Stepwise Approach to Panoramic Technique Assessment

Now let’s develop a stepwise approach to analyze and identify panoramic errors. Panoramic errors result in image presentations that may be due to either screen/film handling errors, technique errors or a combination of both.

  1. Screen/film handling errors
    • Film or cassette loading – Incorrectly loading film in the cassette or the cassette into the cassette carrier results in a generalized or localized change in image density.
      • Reversed cassette loading is a relatively common artifact associated with rigid cassettes resulting in the appearance of radiopaque “springs” on the image. While this error in and of itself does not require a retake, this error has the potential for serious misinterpretation as often left and right radiopaque markers are built within the cassette. This results in the L marker appearing on the right side and vice versa. Therefore care must be taken to re-label the radiograph.
Figure 76.
Figure 77.
Spring artifacts only result from reversed cassette loading of rigid cassettes. Carefully examination may also reveal the outline of the plastic hinge or locking device. In this particular example there is also a conical shaped artifact on the lower left side of the image that is due to the imaging of the lead apron.
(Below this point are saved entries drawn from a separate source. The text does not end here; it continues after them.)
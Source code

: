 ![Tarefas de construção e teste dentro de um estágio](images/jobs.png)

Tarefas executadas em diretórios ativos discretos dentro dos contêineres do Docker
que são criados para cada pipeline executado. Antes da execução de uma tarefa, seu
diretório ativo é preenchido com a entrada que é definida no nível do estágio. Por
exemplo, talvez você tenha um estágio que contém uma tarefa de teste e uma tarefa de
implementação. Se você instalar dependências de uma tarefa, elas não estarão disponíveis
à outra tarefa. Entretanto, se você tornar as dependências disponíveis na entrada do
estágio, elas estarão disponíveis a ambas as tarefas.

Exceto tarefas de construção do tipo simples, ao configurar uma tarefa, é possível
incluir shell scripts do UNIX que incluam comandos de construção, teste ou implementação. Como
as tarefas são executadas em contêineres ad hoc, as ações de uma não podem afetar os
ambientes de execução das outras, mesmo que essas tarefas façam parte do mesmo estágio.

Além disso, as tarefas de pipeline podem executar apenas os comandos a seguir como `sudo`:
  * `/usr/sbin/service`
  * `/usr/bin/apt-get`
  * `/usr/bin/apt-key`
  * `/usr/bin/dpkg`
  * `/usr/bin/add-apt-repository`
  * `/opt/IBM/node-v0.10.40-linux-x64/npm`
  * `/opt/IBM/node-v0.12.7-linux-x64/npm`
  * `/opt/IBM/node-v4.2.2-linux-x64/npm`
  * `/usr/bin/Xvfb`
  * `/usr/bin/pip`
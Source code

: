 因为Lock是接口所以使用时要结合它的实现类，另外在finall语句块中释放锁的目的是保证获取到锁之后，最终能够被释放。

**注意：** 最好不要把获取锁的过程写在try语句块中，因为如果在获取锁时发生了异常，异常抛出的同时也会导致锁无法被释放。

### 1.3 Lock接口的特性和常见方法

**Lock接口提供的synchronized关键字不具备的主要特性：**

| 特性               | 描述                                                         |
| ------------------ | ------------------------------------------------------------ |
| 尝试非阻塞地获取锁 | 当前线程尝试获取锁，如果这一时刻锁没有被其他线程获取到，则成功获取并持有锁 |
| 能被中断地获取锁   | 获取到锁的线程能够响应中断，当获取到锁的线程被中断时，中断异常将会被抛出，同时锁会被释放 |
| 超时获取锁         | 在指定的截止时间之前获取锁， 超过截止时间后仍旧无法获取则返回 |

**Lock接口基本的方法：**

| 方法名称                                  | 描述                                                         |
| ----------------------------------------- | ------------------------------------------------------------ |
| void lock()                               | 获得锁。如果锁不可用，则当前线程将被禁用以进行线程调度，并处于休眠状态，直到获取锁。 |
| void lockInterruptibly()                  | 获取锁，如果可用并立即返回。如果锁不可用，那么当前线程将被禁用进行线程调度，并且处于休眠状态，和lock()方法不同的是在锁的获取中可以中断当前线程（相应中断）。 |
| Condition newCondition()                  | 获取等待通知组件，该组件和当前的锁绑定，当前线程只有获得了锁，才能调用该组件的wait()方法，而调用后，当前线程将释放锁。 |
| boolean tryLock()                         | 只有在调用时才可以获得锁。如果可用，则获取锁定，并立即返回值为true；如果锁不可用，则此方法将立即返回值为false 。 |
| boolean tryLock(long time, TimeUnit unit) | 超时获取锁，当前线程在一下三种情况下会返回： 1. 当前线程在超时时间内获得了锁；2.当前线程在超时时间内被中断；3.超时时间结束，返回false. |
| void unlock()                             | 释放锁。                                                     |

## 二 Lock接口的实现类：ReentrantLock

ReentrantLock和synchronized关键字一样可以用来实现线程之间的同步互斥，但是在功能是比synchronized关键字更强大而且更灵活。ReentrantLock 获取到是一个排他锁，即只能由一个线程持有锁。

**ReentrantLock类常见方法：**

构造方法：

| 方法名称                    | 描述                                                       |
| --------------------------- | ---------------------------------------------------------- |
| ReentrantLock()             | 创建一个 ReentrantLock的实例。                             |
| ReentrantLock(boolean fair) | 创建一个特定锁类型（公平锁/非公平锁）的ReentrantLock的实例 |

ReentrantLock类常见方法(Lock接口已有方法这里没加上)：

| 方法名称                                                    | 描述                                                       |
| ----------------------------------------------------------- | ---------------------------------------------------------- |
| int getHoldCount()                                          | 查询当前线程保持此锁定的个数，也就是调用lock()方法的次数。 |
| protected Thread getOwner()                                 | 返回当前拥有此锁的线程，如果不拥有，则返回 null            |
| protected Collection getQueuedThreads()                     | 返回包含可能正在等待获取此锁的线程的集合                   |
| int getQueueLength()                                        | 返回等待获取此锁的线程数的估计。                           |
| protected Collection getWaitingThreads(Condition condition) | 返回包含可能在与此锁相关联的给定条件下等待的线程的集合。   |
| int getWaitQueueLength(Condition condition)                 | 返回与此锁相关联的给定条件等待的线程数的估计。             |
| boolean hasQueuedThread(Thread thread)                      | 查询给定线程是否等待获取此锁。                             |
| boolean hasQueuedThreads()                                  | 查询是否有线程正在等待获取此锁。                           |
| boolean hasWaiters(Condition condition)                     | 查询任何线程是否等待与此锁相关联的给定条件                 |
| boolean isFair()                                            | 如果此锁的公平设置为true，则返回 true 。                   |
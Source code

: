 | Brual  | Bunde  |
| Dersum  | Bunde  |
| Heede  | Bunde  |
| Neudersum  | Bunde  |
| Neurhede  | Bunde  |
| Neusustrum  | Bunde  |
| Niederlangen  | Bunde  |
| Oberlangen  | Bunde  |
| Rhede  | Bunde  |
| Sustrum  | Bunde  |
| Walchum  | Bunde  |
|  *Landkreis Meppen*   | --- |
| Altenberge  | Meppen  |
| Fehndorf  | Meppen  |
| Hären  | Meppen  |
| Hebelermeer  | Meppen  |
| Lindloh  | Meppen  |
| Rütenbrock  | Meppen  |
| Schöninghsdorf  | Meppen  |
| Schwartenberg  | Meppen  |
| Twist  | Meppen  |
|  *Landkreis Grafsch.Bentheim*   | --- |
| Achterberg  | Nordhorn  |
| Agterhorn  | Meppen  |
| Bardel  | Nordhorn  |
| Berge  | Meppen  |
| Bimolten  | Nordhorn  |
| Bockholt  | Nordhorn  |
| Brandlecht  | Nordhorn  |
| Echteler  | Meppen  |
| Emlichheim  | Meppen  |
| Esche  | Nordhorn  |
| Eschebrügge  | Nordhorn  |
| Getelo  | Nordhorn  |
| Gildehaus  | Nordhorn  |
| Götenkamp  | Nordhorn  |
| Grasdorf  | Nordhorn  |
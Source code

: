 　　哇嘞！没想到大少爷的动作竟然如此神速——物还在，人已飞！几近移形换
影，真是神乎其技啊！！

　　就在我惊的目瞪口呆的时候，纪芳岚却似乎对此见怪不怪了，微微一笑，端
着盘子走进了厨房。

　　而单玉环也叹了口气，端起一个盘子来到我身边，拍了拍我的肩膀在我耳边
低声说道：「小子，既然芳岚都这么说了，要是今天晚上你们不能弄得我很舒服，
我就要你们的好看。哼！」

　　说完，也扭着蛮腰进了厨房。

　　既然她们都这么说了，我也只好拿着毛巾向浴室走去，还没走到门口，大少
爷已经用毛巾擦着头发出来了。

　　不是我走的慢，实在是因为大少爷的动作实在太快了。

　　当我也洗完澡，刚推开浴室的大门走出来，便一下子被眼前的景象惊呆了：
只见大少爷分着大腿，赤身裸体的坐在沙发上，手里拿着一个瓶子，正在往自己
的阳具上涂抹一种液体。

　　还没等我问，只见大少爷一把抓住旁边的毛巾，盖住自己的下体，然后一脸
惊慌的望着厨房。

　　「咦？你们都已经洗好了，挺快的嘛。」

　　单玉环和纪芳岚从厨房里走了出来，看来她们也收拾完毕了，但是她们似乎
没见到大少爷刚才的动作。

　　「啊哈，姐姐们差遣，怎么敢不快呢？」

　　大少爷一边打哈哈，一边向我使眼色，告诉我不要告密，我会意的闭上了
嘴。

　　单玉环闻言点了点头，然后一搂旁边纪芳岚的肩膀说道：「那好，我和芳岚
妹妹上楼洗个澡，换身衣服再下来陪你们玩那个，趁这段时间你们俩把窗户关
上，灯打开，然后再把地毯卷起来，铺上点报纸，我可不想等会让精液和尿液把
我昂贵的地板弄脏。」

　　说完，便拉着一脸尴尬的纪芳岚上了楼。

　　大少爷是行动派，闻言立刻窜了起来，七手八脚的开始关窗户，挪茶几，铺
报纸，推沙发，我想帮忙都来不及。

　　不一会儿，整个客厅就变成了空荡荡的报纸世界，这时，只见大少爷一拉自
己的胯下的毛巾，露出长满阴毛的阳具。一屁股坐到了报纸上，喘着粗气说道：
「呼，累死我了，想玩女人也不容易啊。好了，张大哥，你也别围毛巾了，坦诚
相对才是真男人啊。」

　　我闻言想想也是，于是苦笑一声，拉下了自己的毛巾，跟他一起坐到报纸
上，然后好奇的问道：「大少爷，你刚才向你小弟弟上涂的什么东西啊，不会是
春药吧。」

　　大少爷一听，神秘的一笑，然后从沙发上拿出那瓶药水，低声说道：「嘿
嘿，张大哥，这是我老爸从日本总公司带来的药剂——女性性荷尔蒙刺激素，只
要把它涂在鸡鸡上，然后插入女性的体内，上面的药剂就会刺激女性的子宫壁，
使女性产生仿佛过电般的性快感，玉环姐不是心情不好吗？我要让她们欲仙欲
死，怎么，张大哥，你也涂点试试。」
  • Inadequate cassette sealing or a split cassette seam results in the presence of areas of darkness extending from the periphery. This appearance can be either a linear streak, multiple areas along the edge of the radiograph or almost the entire image and are due to exposure or light fogging of the film.
  • Figure 78.
    Inadequate cassette sealing
  • Intensifying screen reversal produces an image with overall greatly reduced radiodensity (very light). The image may have a peripheral margin that corresponds to the peripheral binding of the intensifying screen. As intensifying screens only function on one side, if positioned backwards (i.e., flipped) and inserted into the cassette they will not function to expose the panoramic film. This error is more apt to occur using the flexible cassette system after screens are removed.
  • Figure 79.
    Figure 80.
    Example of intensifying screen reversal artifact (left). A static electric artifact is also observable superimposed on the left mandibular ramus. The intensifying screen (right) in the flexible cassette clearly indicates the correct orientation of the screen.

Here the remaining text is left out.